• WHAT YOU WILL DO
Skip the pictures, please, and write out exactly the lines from the opening of the data through the line containing "[Package Importer]: #package-importers".
== DATASET ENTRIES
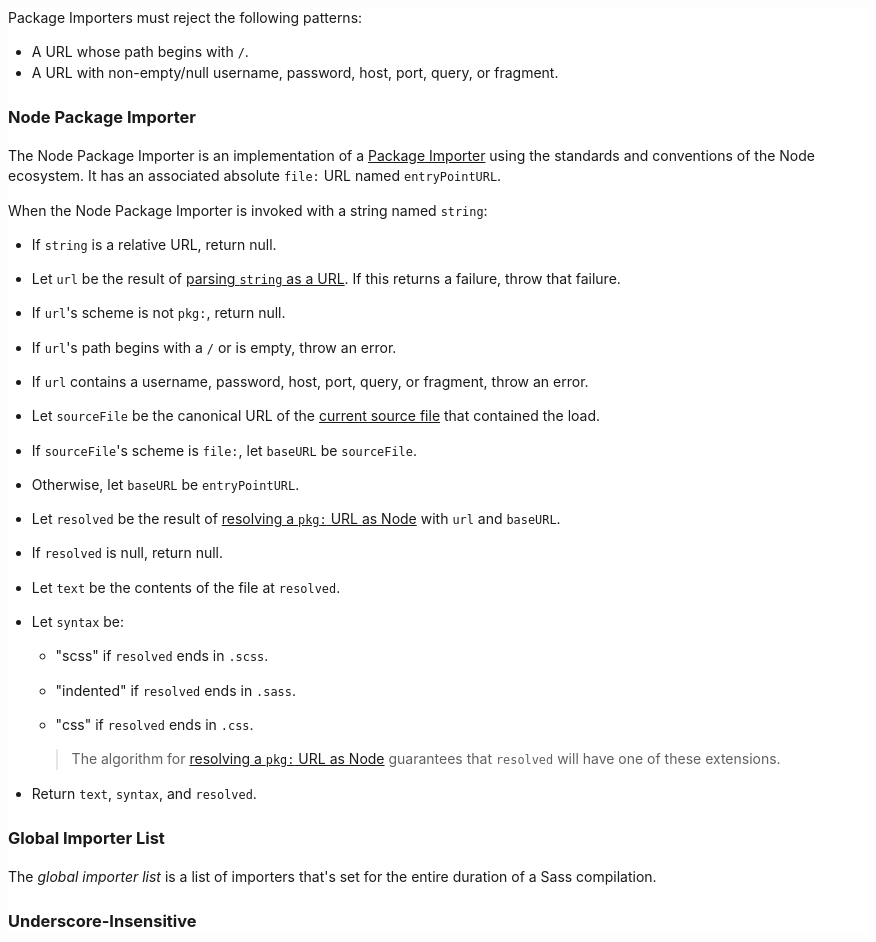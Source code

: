 Package Importers must reject the following patterns:

* A URL whose path begins with `/`.
* A URL with non-empty/null username, password, host, port, query, or fragment.

[importer]: #importer

### Node Package Importer

The Node Package Importer is an implementation of a [Package Importer] using the
standards and conventions of the Node ecosystem. It has an associated absolute
`file:` URL named `entryPointURL`.

When the Node Package Importer is invoked with a string named `string`:

* If `string` is a relative URL, return null.

* Let `url` be the result of [parsing `string` as a URL][parsing a URL]. If this
  returns a failure, throw that failure.

* If `url`'s scheme is not `pkg:`, return null.

* If `url`'s path begins with a `/` or is empty, throw an error.

* If `url` contains a username, password, host, port, query, or fragment, throw
  an error.

* Let `sourceFile` be the canonical URL of the [current source file] that
  contained the load.

* If `sourceFile`'s scheme is `file:`, let `baseURL` be `sourceFile`.

* Otherwise, let `baseURL` be `entryPointURL`.

* Let `resolved` be the result of [resolving a `pkg:` URL as Node] with `url` and
  `baseURL`.

* If `resolved` is null, return null.

* Let `text` be the contents of the file at `resolved`.

* Let `syntax` be:

  * "scss" if `resolved` ends in `.scss`.

  * "indented" if `resolved` ends in `.sass`.

  * "css" if `resolved` ends in `.css`.

  > The algorithm for [resolving a `pkg:` URL as Node] guarantees that
  > `resolved` will have one of these extensions.

* Return `text`, `syntax`, and `resolved`.

[Package Importer]: #package-importers
[current source file]: ./spec.md#current-source-file
[resolving a `pkg:` URL as Node]: #node-algorithm-for-resolving-a-pkg-url

### Global Importer List

The *global importer list* is a list of importers that's set for the entire
duration of a Sass compilation.

### Underscore-Insensitive


  [underscore-insensitive]: #underscore-insensitive
  [extensions]: at-rules/extend.md#extension
  [`@use` rules]: at-rules/use.md
  [`@forward` rules]: at-rules/forward.md
  [source file]: syntax.md#source-file
[Executing a File]: spec.md#executing-a-file
[directed acyclic graph]: https://en.wikipedia.org/wiki/Directed_acyclic_graph
[executing]: spec.md#executing-a-file
[`@import` rule]: at-rules/import.md
[the `built-in-modules` directory]: built-in-modules
[parsing a URL]: https://url.spec.whatwg.org/#concept-url-parser
[\<ident-token>]: https://drafts.csswg.org/css-syntax-3/#ident-token-diagram
  [executed]: spec.md#executing-a-file
  [Loading a Module]: #loading-a-module
[`@forward ... with`]: at-rules/forward.md#semantics
[filesystem importer]: #filesystem-importer
[parsing]: syntax.md#parsing-text
[resolving for extensions]: #resolving-a-file-url-for-extensions
[resolving for partials]: #resolving-a-file-url-for-partials
  [current scope]: spec.md#scope
  [`Variable`]: variables.md#syntax
  [`@use` rule]: at-rules/use.md
  [`use`'s module]: at-rules/use.md#a-use-rules-module
  [current import context]: spec.md#current-import-context
  [unique]: #member
  [modules of]: at-rules/use.md#a-use-rules-module
[Resolving package exports]: #resolving-package-exports
[resolving package root values]: #resolving-package-root-values
[resolving a package name]: #resolving-a-package-name
[JSON]: https://datatracker.ietf.org/doc/html/rfc8259
[resolving the root directory for a package]: #resolving-the-root-directory-for-a-package
[resolving a `file:` URL]: #resolving-a-file-url
[Node resolution algorithm specification]: https://nodejs.org/api/esm.html#resolution-algorithm-specification
[Export load paths]: #export-load-paths
[resolve.exports]: https://github.com/lukeed/resolve.exports
[resolving a `file:` URL for extensions]: #resolving-a-file-url-for-extensions
[URL path segments]: https://url.spec.whatwg.org/#url-path-segment
[basename]: #basename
====
• WRITTEN REPLY
Source code

: Package Importers must reject the following patterns:

* A URL whose path begins with `/`.
* A URL with non-empty/null username, password, host, port, query, or fragment.

[importer]: #importer

### Node Package Importer

The Node Package Importer is an implementation of a [Package Importer] using the
standards and conventions of the Node ecosystem. It has an associated absolute
`file:` URL named `entryPointURL`.

When the Node Package Importer is invoked with a string named `string`:

* If `string` is a relative URL, return null.

* Let `url` be the result of [parsing `string` as a URL][parsing a URL]. If this
  returns a failure, throw that failure.

* If `url`'s scheme is not `pkg:`, return null.

* If `url`'s path begins with a `/` or is empty, throw an error.

* If `url` contains a username, password, host, port, query, or fragment, throw
  an error.

* Let `sourceFile` be the canonical URL of the [current source file] that
  contained the load.

* If `sourceFile`'s scheme is `file:`, let `baseURL` be `sourceFile`.

* Otherwise, let `baseURL` be `entryPointURL`.

* Let `resolved` be the result of [resolving a `pkg:` URL as Node] with `url` and
  `baseURL`.

* If `resolved` is null, return null.

* Let `text` be the contents of the file at `resolved`.

* Let `syntax` be:

  * "scss" if `resolved` ends in `.scss`.

  * "indented" if `resolved` ends in `.sass`.

  * "css" if `resolved` ends in `.css`.

  > The algorithm for [resolving a `pkg:` URL as Node] guarantees that
  > `resolved` will have one of these extensions.

* Return `text`, `syntax`, and `resolved`.

[Package Importer]: #package-importers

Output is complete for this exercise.